(Data excerpts)
========================

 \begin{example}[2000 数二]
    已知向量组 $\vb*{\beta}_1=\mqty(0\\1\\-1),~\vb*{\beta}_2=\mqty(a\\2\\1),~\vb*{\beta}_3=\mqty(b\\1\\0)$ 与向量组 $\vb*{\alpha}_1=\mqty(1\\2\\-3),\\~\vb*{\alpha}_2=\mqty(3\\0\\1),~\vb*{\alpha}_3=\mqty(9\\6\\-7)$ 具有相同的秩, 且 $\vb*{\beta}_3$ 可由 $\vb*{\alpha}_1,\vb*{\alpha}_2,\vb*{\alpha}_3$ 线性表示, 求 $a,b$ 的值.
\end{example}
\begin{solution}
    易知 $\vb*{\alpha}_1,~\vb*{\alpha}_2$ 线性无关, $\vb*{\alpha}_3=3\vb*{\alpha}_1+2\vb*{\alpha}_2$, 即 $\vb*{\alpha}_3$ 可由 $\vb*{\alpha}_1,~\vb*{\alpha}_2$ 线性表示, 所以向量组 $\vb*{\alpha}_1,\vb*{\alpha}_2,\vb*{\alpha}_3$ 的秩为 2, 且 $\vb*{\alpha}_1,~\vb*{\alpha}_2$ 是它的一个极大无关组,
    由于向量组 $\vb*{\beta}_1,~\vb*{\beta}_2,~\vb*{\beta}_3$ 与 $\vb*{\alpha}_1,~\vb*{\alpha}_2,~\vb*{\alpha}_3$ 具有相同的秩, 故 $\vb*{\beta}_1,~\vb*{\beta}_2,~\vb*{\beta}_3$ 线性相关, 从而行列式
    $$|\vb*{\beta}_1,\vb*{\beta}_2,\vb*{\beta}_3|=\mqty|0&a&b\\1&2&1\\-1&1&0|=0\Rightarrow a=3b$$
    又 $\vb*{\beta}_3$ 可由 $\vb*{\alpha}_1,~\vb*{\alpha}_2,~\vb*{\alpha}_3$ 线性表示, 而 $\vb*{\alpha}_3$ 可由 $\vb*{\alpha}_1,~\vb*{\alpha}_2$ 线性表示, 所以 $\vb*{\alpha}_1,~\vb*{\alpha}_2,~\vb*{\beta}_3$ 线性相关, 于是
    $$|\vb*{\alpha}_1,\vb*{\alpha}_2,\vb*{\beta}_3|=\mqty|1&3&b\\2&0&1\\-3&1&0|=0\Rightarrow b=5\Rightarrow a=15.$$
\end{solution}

========================

What is expected: Produce an exact copy of the entries above.

Output of the task:
 \begin{example}[2000 数二]
    已知向量组 $\vb*{\beta}_1=\mqty(0\\1\\-1),~\vb*{\beta}_2=\mqty(a\\2\\1),~\vb*{\beta}_3=\mqty(b\\1\\0)$ 与向量组 $\vb*{\alpha}_1=\mqty(1\\2\\-3),\\~\vb*{\alpha}_2=\mqty(3\\0\\1),~\vb*{\alpha}_3=\mqty(9\\6\\-7)$ 具有相同的秩, 且 $\vb*{\beta}_3$ 可由 $\vb*{\alpha}_1,\vb*{\alpha}_2,\vb*{\alpha}_3$ 线性表示, 求 $a,b$ 的值.
\end{example}
\begin{solution}
    易知 $\vb*{\alpha}_1,~\vb*{\alpha}_2$ 线性无关, $\vb*{\alpha}_3=3\vb*{\alpha}_1+2\vb*{\alpha}_2$, 即 $\vb*{\alpha}_3$ 可由 $\vb*{\alpha}_1,~\vb*{\alpha}_2$ 线性表示, 所以向量组 $\vb*{\alpha}_1,\vb*{\alpha}_2,\vb*{\alpha}_3$ 的秩为 2, 且 $\vb*{\alpha}_1,~\vb*{\alpha}_2$ 是它的一个极大无关组,
    由于向量组 $\vb*{\beta}_1,~\vb*{\beta}_2,~\vb*{\beta}_3$ 与 $\vb*{\alpha}_1,~\vb*{\alpha}_2,~\vb*{\alpha}_3$ 具有相同的秩, 故 $\vb*{\beta}_1,~\vb*{\beta}_2,~\vb*{\beta}_3$ 线性相关, 从而行列式
    $$|\vb*{\beta}_1,\vb*{\beta}_2,\vb*{\beta}_3|=\mqty|0&a&b\\1&2&1\\-1&1&0|=0\Rightarrow a=3b$$
    又 $\vb*{\beta}_3$ 可由 $\vb*{\alpha}_1,~\vb*{\alpha}_2,~\vb*{\alpha}_3$ 线性表示, 而 $\vb*{\alpha}_3$ 可由 $\vb*{\alpha}_1,~\vb*{\alpha}_2$ 线性表示, 所以 $\vb*{\alpha}_1,~\vb*{\alpha}_2,~\vb*{\beta}_3$ 线性相关, 于是
    $$|\vb*{\alpha}_1,\vb*{\alpha}_2,\vb*{\beta}_3|=\mqty|1&3&b\\2&0&1\\-3&1&0|=0\Rightarrow b=5\Rightarrow a=15.$$
\end{solution}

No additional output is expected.